TASK BRIEF: Each entry below must be given again word for word, with no pictures.

(DATA EXCERPTS)

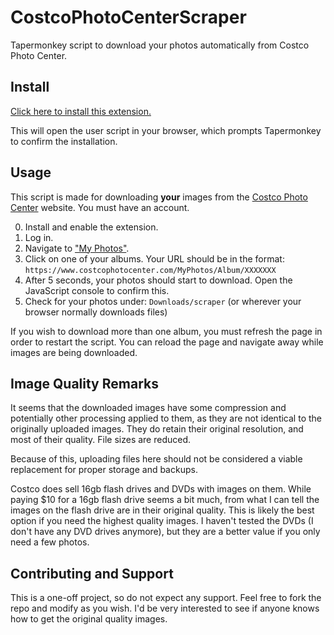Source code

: # CostcoPhotoCenterScraper

Tapermonkey script to download your photos automatically from Costco Photo Center.

## Install

[Click here to install this extension.][install]

This will open the user script in your browser, which prompts Tapermonkey to confirm the installation.

[install]: https://github.com/Chris-Johnston/CostcoPhotoCenterScraper/raw/master/costco_scraper.user.js

## Usage

This script is made for downloading **your** images from the [Costco Photo Center][costco] website.
You must have an account.

0. Install and enable the extension.
1. Log in.
2. Navigate to ["My Photos"][photos].
3. Click on one of your albums. Your URL should be in the format: `https://www.costcophotocenter.com/MyPhotos/Album/XXXXXXX`
4. After 5 seconds, your photos should start to download. Open the JavaScript console to confirm this.
5. Check for your photos under: `Downloads/scraper` (or wherever your browser normally downloads files)

If you wish to download more than one album, you must refresh the page in order to restart the script.
You can reload the page and navigate away while images are being downloaded.

[costco]: https://www.costcophotocenter.com/
[photos]: https://www.costcophotocenter.com/MyPhotos/

## Image Quality Remarks

It seems that the downloaded images have some compression and potentially other processing applied to them,
as they are not identical to the originally uploaded images. They do retain their original resolution, and most
of their quality. File sizes are reduced.

Because of this, uploading files here should not be considered a viable replacement for proper storage and backups.

Costco does sell 16gb flash drives and DVDs with images on them. While paying $10 for a 16gb flash drive seems a bit much,
from what I can tell the images on the flash drive are in their original quality. This is likely the best option if you need the
highest quality images. I haven't tested the DVDs (I don't have any DVD drives anymore),
but they are a better value if you only need a few photos.

## Contributing and Support

This is a one-off project, so do not expect any support. Feel free to fork the repo and modify as you wish.
I'd be very interested to see if anyone knows how to get the original quality images.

(End DATA EXCERPTS)

EXERCISE ANSWER:
Source code

: # CostcoPhotoCenterScraper

Tapermonkey script to download your photos automatically from Costco Photo Center.

## Install

[Click here to install this extension.][install]

This will open the user script in your browser, which prompts Tapermonkey to confirm the installation.

[install]: https://github.com/Chris-Johnston/CostcoPhotoCenterScraper/raw/master/costco_scraper.user.js

## Usage

This script is made for downloading **your** images from the [Costco Photo Center][costco] website.
You must have an account.

0. Install and enable the extension.
1. Log in.
2. Navigate to ["My Photos"][photos].
3. Click on one of your albums. Your URL should be in the format: `https://www.costcophotocenter.com/MyPhotos/Album/XXXXXXX`
4. After 5 seconds, your photos should start to download. Open the JavaScript console to confirm this.
5. Check for your photos under: `Downloads/scraper` (or wherever your browser normally downloads files)

If you wish to download more than one album, you must refresh the page in order to restart the script.
You can reload the page and navigate away while images are being downloaded.

[costco]: https://www.costcophotocenter.com/
[photos]: https://www.costcophotocenter.com/MyPhotos/

## Image Quality Remarks

It seems that the downloaded images have some compression and potentially other processing applied to them,
as they are not identical to the originally uploaded images. They do retain their original resolution, and most
of their quality. File sizes are reduced.

Because of this, uploading files here should not be considered a viable replacement for proper storage and backups.

Costco does sell 16gb flash drives and DVDs with images on them. While paying $10 for a 16gb flash drive seems a bit much,
from what I can tell the images on the flash drive are in their original quality. This is likely the best option if you need the
highest quality images. I haven't tested the DVDs (I don't have any DVD drives anymore),
but they are a better value if you only need a few photos.

## Contributing and Support

This is a one-off project, so do not expect any support. Feel free to fork the repo and modify as you wish.
I'd be very interested to see if anyone knows how to get the original quality images.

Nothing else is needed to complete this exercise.